Instructions to follow: Tally the lines of these entries that include "Consider"; respond with only that tally.

□ □ □

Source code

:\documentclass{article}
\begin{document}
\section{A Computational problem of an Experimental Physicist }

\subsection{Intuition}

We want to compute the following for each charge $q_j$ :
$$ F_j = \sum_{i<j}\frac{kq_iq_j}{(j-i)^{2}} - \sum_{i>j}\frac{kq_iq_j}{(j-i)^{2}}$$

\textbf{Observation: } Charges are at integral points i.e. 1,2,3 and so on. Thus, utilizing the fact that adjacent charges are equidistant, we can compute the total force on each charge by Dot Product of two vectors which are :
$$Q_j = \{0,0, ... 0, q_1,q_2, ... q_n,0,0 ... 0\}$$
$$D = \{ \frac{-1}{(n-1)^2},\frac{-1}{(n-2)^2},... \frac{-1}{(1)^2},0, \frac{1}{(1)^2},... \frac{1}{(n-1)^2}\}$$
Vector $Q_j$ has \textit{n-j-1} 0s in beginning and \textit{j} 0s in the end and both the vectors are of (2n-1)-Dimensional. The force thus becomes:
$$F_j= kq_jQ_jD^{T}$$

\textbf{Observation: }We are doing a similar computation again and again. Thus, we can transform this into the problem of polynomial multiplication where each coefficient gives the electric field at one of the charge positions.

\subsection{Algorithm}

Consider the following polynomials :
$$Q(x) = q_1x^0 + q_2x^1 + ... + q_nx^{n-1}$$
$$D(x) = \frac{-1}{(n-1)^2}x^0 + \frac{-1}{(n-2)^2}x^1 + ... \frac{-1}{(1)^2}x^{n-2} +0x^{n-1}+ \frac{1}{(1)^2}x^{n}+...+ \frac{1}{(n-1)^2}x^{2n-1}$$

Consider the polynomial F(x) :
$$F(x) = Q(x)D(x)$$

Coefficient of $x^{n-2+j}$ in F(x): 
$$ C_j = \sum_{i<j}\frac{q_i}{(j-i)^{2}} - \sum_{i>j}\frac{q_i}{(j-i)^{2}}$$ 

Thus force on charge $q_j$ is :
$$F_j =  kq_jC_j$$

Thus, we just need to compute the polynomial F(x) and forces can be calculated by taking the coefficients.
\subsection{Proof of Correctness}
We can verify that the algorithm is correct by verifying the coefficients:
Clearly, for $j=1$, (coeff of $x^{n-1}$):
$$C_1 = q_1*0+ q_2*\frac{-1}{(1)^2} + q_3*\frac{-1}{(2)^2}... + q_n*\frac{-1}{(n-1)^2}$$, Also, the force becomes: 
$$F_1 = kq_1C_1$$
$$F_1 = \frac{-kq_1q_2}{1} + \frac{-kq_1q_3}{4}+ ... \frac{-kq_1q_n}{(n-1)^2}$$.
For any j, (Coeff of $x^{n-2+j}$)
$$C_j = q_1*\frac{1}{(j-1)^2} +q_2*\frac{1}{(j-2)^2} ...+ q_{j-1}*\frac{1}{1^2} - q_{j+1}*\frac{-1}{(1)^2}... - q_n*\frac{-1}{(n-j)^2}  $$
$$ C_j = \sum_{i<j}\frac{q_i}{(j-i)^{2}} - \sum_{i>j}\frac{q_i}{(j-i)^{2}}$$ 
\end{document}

□ □ □

Finished task: 2